Exercise prompt ▸ Below is a block of records; repeat each one exactly.

Supplied data ▸

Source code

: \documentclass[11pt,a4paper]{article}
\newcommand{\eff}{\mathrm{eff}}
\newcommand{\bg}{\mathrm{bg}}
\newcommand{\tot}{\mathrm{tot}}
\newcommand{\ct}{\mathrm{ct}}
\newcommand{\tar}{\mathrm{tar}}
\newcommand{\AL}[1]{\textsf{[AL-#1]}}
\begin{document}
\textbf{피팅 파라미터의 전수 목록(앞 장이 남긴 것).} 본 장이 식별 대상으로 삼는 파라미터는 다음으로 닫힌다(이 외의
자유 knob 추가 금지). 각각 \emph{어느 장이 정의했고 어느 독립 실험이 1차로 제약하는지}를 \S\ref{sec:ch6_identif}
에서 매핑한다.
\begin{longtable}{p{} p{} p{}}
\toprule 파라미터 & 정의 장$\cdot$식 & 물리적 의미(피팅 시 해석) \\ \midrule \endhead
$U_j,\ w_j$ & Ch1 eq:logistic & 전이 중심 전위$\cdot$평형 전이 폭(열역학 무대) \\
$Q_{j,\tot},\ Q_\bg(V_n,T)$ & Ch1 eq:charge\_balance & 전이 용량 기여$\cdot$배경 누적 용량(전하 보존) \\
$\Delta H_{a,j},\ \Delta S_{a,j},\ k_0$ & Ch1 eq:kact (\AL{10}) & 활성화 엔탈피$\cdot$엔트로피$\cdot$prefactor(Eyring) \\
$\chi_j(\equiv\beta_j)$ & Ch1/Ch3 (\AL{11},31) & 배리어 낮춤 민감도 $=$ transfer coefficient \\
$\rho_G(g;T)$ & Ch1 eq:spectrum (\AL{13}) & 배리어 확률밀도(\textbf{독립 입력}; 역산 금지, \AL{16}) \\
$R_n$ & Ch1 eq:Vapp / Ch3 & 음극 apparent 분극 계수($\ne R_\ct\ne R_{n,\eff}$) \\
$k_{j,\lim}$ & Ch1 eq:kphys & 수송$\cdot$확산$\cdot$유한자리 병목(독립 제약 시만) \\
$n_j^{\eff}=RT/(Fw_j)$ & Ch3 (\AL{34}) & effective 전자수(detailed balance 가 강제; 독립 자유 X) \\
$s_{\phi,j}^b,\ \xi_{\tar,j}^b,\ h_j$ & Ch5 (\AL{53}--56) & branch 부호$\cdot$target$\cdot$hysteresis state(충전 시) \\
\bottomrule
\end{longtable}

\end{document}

Your solution ▸
Source code

: \documentclass[11pt,a4paper]{article}
\newcommand{\eff}{\mathrm{eff}}
\newcommand{\bg}{\mathrm{bg}}
\newcommand{\tot}{\mathrm{tot}}
\newcommand{\ct}{\mathrm{ct}}
\newcommand{\tar}{\mathrm{tar}}
\newcommand{\AL}[1]{\textsf{[AL-#1]}}
\begin{document}
\textbf{피팅 파라미터의 전수 목록(앞 장이 남긴 것).} 본 장이 식별 대상으로 삼는 파라미터는 다음으로 닫힌다(이 외의
자유 knob 추가 금지). 각각 \emph{어느 장이 정의했고 어느 독립 실험이 1차로 제약하는지}를 \S\ref{sec:ch6_identif}
에서 매핑한다.
\begin{longtable}{p{} p{} p{}}
\toprule 파라미터 & 정의 장$\cdot$식 & 물리적 의미(피팅 시 해석) \\ \midrule \endhead
$U_j,\ w_j$ & Ch1 eq:logistic & 전이 중심 전위$\cdot$평형 전이 폭(열역학 무대) \\
$Q_{j,\tot},\ Q_\bg(V_n,T)$ & Ch1 eq:charge\_balance & 전이 용량 기여$\cdot$배경 누적 용량(전하 보존) \\
$\Delta H_{a,j},\ \Delta S_{a,j},\ k_0$ & Ch1 eq:kact (\AL{10}) & 활성화 엔탈피$\cdot$엔트로피$\cdot$prefactor(Eyring) \\
$\chi_j(\equiv\beta_j)$ & Ch1/Ch3 (\AL{11},31) & 배리어 낮춤 민감도 $=$ transfer coefficient \\
$\rho_G(g;T)$ & Ch1 eq:spectrum (\AL{13}) & 배리어 확률밀도(\textbf{독립 입력}; 역산 금지, \AL{16}) \\
$R_n$ & Ch1 eq:Vapp / Ch3 & 음극 apparent 분극 계수($\ne R_\ct\ne R_{n,\eff}$) \\
$k_{j,\lim}$ & Ch1 eq:kphys & 수송$\cdot$확산$\cdot$유한자리 병목(독립 제약 시만) \\
$n_j^{\eff}=RT/(Fw_j)$ & Ch3 (\AL{34}) & effective 전자수(detailed balance 가 강제; 독립 자유 X) \\
$s_{\phi,j}^b,\ \xi_{\tar,j}^b,\ h_j$ & Ch5 (\AL{53}--56) & branch 부호$\cdot$target$\cdot$hysteresis state(충전 시) \\
\bottomrule
\end{longtable}

\end{document}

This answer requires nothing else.